I was recently asked to review a Kansas assigned risk workers compensation policy for a Missouri insured. A Missouri based employer who was only performing work in Missouri. I’ll share a few things with you about this situation. Here’s some facts:
- The insured bought the policy from a Kansas insurance agent.
- The policy is an assigned risk policy.
- The insured was and continues to be a Missouri based operation.
- They operate as a partnership.
- Both partners were excluded under the policy.
- Employees are all from and continue to reside in Missouri.
- The insured performs all of their work in Missouri.
- Seems the agent was made aware of the work situation for the insured.
- Kansas is the only state listed in Item 3A.
Let me be blunt! There is no coverage under this policy for a Missouri worker in Missouri!

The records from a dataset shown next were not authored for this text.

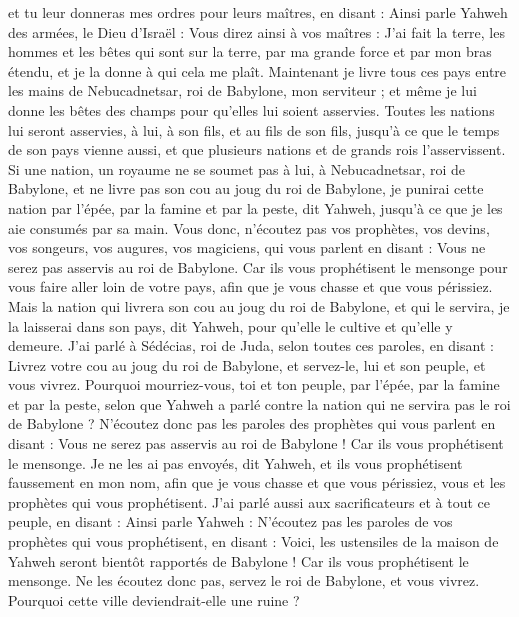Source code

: \begin{multicols}{2}
et tu leur donneras mes ordres pour leurs maîtres, en disant : Ainsi parle Yahweh des armées, le Dieu d'Israël : Vous direz ainsi à vos maîtres :
J'ai fait la terre, les hommes et les bêtes qui sont sur la terre, par ma grande force et par mon bras étendu, et je la donne à qui cela me plaît.
Maintenant je livre tous ces pays entre les mains de Nebucadnetsar, roi de Babylone, mon serviteur ; et même je lui donne les bêtes des champs pour qu'elles lui soient asservies.
Toutes les nations lui seront asservies, à lui, à son fils, et au fils de son fils, jusqu’à ce que le temps de son pays vienne aussi, et que plusieurs nations et de grands rois l'asservissent.
Si une nation, un royaume ne se soumet pas à lui, à Nebucadnetsar, roi de Babylone, et ne livre pas son cou au joug du roi de Babylone, je punirai cette nation par l'épée, par la famine et par la peste, dit Yahweh, jusqu’à ce que je les aie consumés par sa main.
Vous donc, n'écoutez pas vos prophètes, vos devins, vos songeurs, vos augures, vos magiciens, qui vous parlent en disant : Vous ne serez pas asservis au roi de Babylone.
Car ils vous prophétisent le mensonge pour vous faire aller loin de votre pays, afin que je vous chasse et que vous périssiez.
Mais la nation qui livrera son cou au joug du roi de Babylone, et qui le servira, je la laisserai dans son pays, dit Yahweh, pour qu’elle le cultive et qu’elle y demeure.
J’ai parlé à Sédécias, roi de Juda, selon toutes ces paroles, en disant : Livrez votre cou au joug du roi de Babylone, et servez-le, lui et son peuple, et vous vivrez.
Pourquoi mourriez-vous, toi et ton peuple, par l'épée, par la famine et par la peste, selon que Yahweh a parlé contre la nation qui ne servira pas le roi de Babylone ?
N'écoutez donc pas les paroles des prophètes qui vous parlent en disant : Vous ne serez pas asservis au roi de Babylone ! Car ils vous prophétisent le mensonge.
Je ne les ai pas envoyés, dit Yahweh, et ils vous prophétisent faussement en mon nom, afin que je vous chasse et que vous périssiez, vous et les prophètes qui vous prophétisent.
J’ai parlé aussi aux sacrificateurs et à tout ce peuple, en disant : Ainsi parle Yahweh : N'écoutez pas les paroles de vos prophètes qui vous prophétisent, en disant : Voici, les ustensiles de la maison de Yahweh seront bientôt rapportés de Babylone ! Car ils vous prophétisent le mensonge.
Ne les écoutez donc pas, servez le roi de Babylone, et vous vivrez. Pourquoi cette ville deviendrait-elle une ruine ?

\end{multicols}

I’m not sure whether this was just a fraudulent situation from the beginning or what but I do know that this policy would be great evidence at an E & O trial for the insurance agent!
There’s so many things going on here I just about don’t know where to start. If the agent was fully aware of the work situation then:
- …they either didn’t know what they were doing, or
- …they did it on purpose.
Does this have to do with someone trying to deceive the system? Maybe. You see the insured is in the construction business and primarily performs commercial framing operations. They sometimes work without employees and at other times have a crew of employees working with them at their job site. Remember they only do work in Missouri.

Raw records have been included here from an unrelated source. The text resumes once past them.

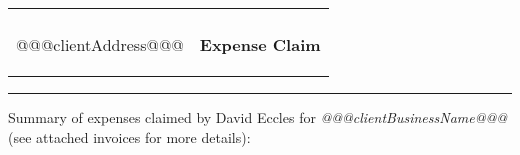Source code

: \documentclass[10pt,a4paper,twoside]{letter}
\begin{document}

\hspace{\fill}

\begin{tabular}{lr}
  \begin{minipage}[c]{0.55\textwidth}
    @@@clientName@@@\\%
    @@@clientAddress@@@
  \end{minipage} &
  \begin{minipage}[c]{0.4\textwidth}
    \begin{center}
      \begin{framed}
        \huge{\textbf{Expense Claim}}
      \end{framed}
    \end{center}
  \end{minipage}%
\end{tabular}

\rule{\linewidth}{1pt}

\leftskip=10pt

Summary of expenses claimed by David Eccles for \emph{@@@clientBusinessName@@@}
(see attached invoices for more details):
\end{document}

According to Missouri Statute, an employer in the construction industry operating within the state is required to provide Missouri workers compensation protection when they have one (1) employee. This means that the employer in question was operating outside state statute and subject to stiff fines and penalties.
Here’s what Missouri says about uninsured employers: “An employer who knowingly fails to insure its workers’ compensation liabilities is guilty of a class A misdemeanor and may be liable to the state of Missouri for a penalty of up to three times the annual premium or up to fifty thousand dollars, whichever amount is greater. A subsequent violation is a class D felony. Failure to maintain workers’ compensation insurance should be reported to the Fraud and Noncompliance Unit of the Division of Workers’ Compensation.”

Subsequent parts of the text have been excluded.